Pull out from the material below all lines with "backend".
————
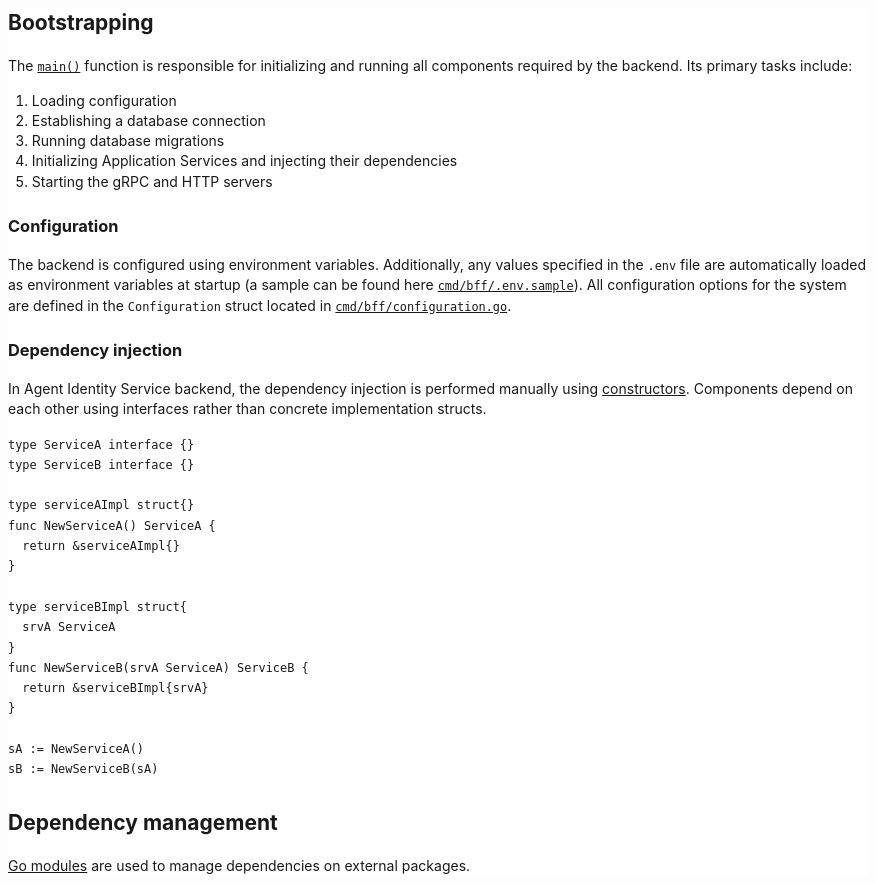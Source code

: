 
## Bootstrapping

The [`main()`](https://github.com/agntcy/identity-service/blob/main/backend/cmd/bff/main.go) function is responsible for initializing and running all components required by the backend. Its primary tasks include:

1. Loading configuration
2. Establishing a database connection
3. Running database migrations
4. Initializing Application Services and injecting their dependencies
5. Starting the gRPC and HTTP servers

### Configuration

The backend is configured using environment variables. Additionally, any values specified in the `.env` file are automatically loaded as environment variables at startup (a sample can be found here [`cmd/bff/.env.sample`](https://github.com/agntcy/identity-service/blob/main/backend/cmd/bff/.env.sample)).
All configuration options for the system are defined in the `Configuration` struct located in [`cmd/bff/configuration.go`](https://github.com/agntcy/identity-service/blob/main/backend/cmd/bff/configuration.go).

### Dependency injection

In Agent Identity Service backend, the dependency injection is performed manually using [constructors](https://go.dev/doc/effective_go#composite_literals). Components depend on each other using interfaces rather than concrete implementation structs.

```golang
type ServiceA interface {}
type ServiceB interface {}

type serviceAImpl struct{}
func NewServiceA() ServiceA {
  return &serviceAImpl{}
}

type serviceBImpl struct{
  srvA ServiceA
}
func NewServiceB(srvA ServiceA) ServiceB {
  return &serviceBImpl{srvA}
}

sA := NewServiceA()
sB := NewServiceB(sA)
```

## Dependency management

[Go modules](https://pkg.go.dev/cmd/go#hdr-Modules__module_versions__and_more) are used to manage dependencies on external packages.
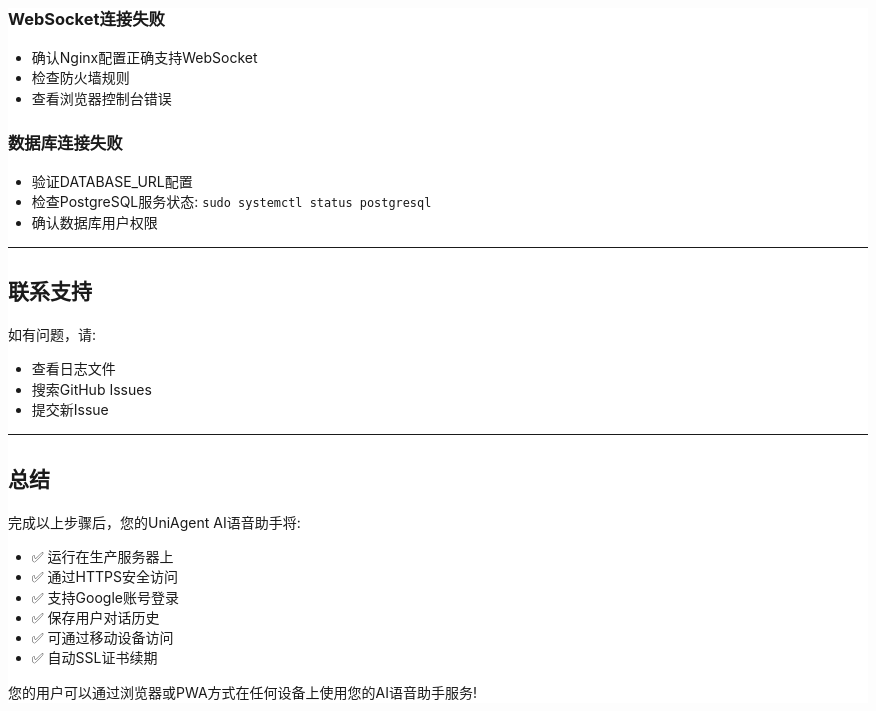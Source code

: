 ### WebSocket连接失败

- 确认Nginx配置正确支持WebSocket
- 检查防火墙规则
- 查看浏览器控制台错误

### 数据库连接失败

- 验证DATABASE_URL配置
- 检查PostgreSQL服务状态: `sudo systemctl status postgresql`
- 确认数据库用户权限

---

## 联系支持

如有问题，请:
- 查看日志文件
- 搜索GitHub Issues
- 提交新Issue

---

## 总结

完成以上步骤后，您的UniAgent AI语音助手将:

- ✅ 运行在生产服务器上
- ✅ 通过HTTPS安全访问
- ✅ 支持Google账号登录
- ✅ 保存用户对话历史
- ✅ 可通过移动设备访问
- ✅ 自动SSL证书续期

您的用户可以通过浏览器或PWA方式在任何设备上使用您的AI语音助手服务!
————
--- Worked solution ---
The [`main()`](https://github.com/agntcy/identity-service/blob/main/backend/cmd/bff/main.go) function is responsible for initializing and running all components required by the backend. Its primary tasks include:
The backend is configured using environment variables. Additionally, any values specified in the `.env` file are automatically loaded as environment variables at startup (a sample can be found here [`cmd/bff/.env.sample`](https://github.com/agntcy/identity-service/blob/main/backend/cmd/bff/.env.sample)).
All configuration options for the system are defined in the `Configuration` struct located in [`cmd/bff/configuration.go`](https://github.com/agntcy/identity-service/blob/main/backend/cmd/bff/configuration.go).
In Agent Identity Service backend, the dependency injection is performed manually using [constructors](https://go.dev/doc/effective_go#composite_literals). Components depend on each other using interfaces rather than concrete implementation structs.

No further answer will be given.